# Extreme Cold, Frozen Sounds and Creeks ... Fish Will Die!



## DaBig2na (Aug 7, 2011)

Talked to a friend of mine yesterday, Roanoke sound is Frozen and parts of the Croatan. I'm expecting a major fish kill. Specks and Pups will pay the price. He said there were fish floating already


----------



## Jwalker (Jan 18, 2014)

Not good. I trust your experience but i really hope you are wrong on the fish kill.


----------



## Hikes run (Aug 9, 2015)

Back home when the rivers and lakes freeze over the fish just move into deeper water. Any chance of this happening? Agree with Jwalker, I hope you're wrong on this one too.


----------



## 23mako (Aug 24, 2016)

Specks are closed till june 15, 2018 per the DMF


----------



## DaBig2na (Aug 7, 2011)

Hikes run said:


> Back home when the rivers and lakes freeze over the fish just move into deeper water. Any chance of this happening? Agree with Jwalker, I hope you're wrong on this one too.


Ive watched our Speckled Trout Bag Limits go from ten, to eight, to six, to four due to Freezes in the last ten years or so.... I used to love to trout fish Swan Quarter, Campbell Creek and Belhaven. Not worth me loading my boat and driving one hour plus. You can pretty much bet that the NC Rec Fishermen will get hammered again with most likely a two or three fish limit when it opens back up in June 2018.


----------



## SloppyTilapia (Oct 4, 2013)

Brunswick suffered a massive speck kill off about 7-9 years ago due to multiple days of weather in the teens......it took a couple of years, but the trout bounced back in a big way.


----------



## 23mako (Aug 24, 2016)

Give trout gamefish status and allow no commercial harvest. Close the season for from Jan 1 to May 31 every year. You would see how fast they bounce back.


----------



## Garboman (Jul 22, 2010)

23mako said:


> Give trout gamefish status and allow no commercial harvest. Close the season for from Jan 1 to May 31 every year. You would see how fast they bounce back.


Plenty of room out on Avalon Pier as I type, I am in the parking lot. Throw a Grub or two, no one including commercial fishermen are in the way.

Come on down, Puppy Drum Bite should be off the charts when the Surf subsides.

Where are you Trout Experts today? Release all your Trout and eat Shrimp. Or if you want to save the by catch, eat Corn and Chicken.

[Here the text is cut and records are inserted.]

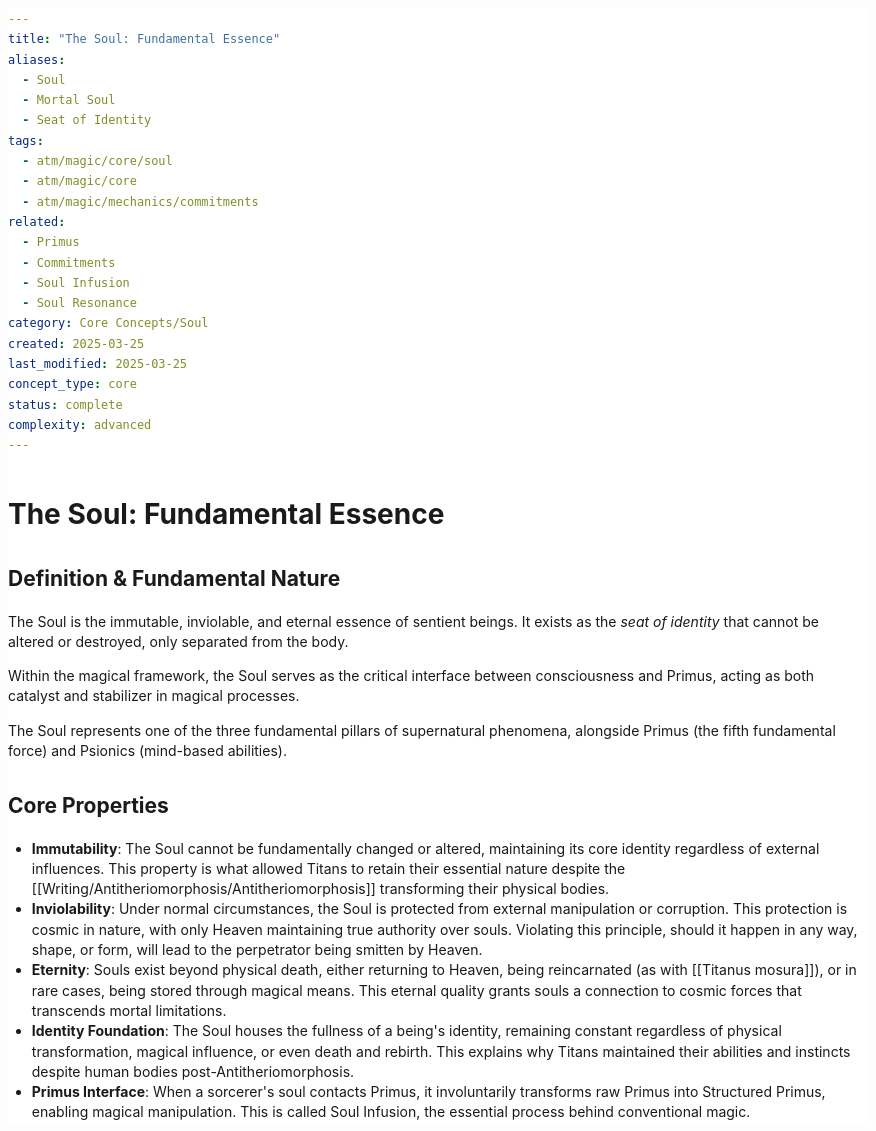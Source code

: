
```yaml
---
title: "The Soul: Fundamental Essence"
aliases:
  - Soul
  - Mortal Soul
  - Seat of Identity
tags:
  - atm/magic/core/soul
  - atm/magic/core
  - atm/magic/mechanics/commitments
related:
  - Primus
  - Commitments
  - Soul Infusion
  - Soul Resonance
category: Core Concepts/Soul
created: 2025-03-25
last_modified: 2025-03-25
concept_type: core
status: complete
complexity: advanced
---
```


# The Soul: Fundamental Essence

## Definition & Fundamental Nature

The Soul is the immutable, inviolable, and eternal essence of sentient beings. It exists as the *seat of identity* that cannot be altered or destroyed, only separated from the body.

Within the magical framework, the Soul serves as the critical interface between consciousness and Primus, acting as both catalyst and stabilizer in magical processes.

The Soul represents one of the three fundamental pillars of supernatural phenomena, alongside Primus (the fifth fundamental force) and Psionics (mind-based abilities).

## Core Properties

- **Immutability**: The Soul cannot be fundamentally changed or altered, maintaining its core identity regardless of external influences. This property is what allowed Titans to retain their essential nature despite the [[Writing/Antitheriomorphosis/Antitheriomorphosis]] transforming their physical bodies.
- **Inviolability**: Under normal circumstances, the Soul is protected from external manipulation or corruption. This protection is cosmic in nature, with only Heaven maintaining true authority over souls. Violating this principle, should it happen in any way, shape, or form, will lead to the perpetrator being smitten by Heaven.
- **Eternity**: Souls exist beyond physical death, either returning to Heaven, being reincarnated (as with [[Titanus mosura]]), or in rare cases, being stored through magical means. This eternal quality grants souls a connection to cosmic forces that transcends mortal limitations.
- **Identity Foundation**: The Soul houses the fullness of a being's identity, remaining constant regardless of physical transformation, magical influence, or even death and rebirth. This explains why Titans maintained their abilities and instincts despite human bodies post-Antitheriomorphosis.
- **Primus Interface**: When a sorcerer's soul contacts Primus, it involuntarily transforms raw Primus into Structured Primus, enabling magical manipulation. This is called Soul Infusion, the essential process behind conventional magic.


[^1]: See the transgression of the Rogue Tribe against the Kingdom of the Eclipse.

Make all Fish Gamefish and then make eating fish, illegal.


----------



## Jollymon (May 21, 2015)

Garboman said:


> Plenty of room out on Avalon Pier as I type, I am in the parking lot. Throw a Grub or two, no one including commercial fishermen are in the way.
> 
> Come on down, Puppy Drum Bite should be off the charts when the Surf subsides.
> 
> ...


Go one step more and go Vegan , Save da fish , veggies too:--|


----------



## dialout (Feb 5, 2011)

I was just looking at the pier cam...that you, only one out there in a brown hoodie......I was looking at that person about halfway down when he turned and took a picture back towards pierhouse....felt weird like I'm looking at you looking at me kinda thing.


----------



## bronzbck1 (Jun 13, 2007)

I saw the sea gulls pulling stunned fish out of the ice yesterday crossing the sound. The fish that made it in the surf will make a good winter bite. 51 degrees Monday I know where I will be


----------



## DaBig2na (Aug 7, 2011)

[Specks are out effective tomorrow @ 3:00pm... go catch or scoop up all you can 
Yes I hate posting links...

http://portal.ncdenr.org/c/document...3df-22b4-44f6-b137-ffc762783c89&groupId=38337

Here is a screen shot of the proclamation


----------



## Garboman (Jul 22, 2010)

DaBig2na said:


> [Specks are out effective tomorrow @ 3:00pm... go catch or scoop up all you can
> Yes I hate posting links...
> 
> http://portal.ncdenr.org/c/document...3df-22b4-44f6-b137-ffc762783c89&groupId=38337
> ...


2Na was too cold to walk out on the ice to look for Specs.

Pamlico frozen over to Hatteras. This Morning. Buzzards over Hatteras and not over the Pamlico so no frozen fish down here, likely made it to the Inlets.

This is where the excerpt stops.